Content starts

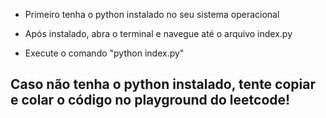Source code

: - Primeiro tenha o python instalado no seu sistema operacional

- Após instalado, abra o terminal e navegue até o arquivo index.py

- Execute o comando "python index.py"

## Caso não tenha o python instalado, tente copiar e colar o código no playground do leetcode!
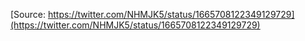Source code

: [Source: https://twitter.com/NHMJK5/status/1665708122349129729](https://twitter.com/NHMJK5/status/1665708122349129729)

Content ends

What to work on:
Without any pictures, output the entries above exactly as they appear.

Task result:
Source code

: - Primeiro tenha o python instalado no seu sistema operacional

- Após instalado, abra o terminal e navegue até o arquivo index.py

- Execute o comando "python index.py"

## Caso não tenha o python instalado, tente copiar e colar o código no playground do leetcode!
Source code

: [Source: https://twitter.com/NHMJK5/status/1665708122349129729](https://twitter.com/NHMJK5/status/1665708122349129729)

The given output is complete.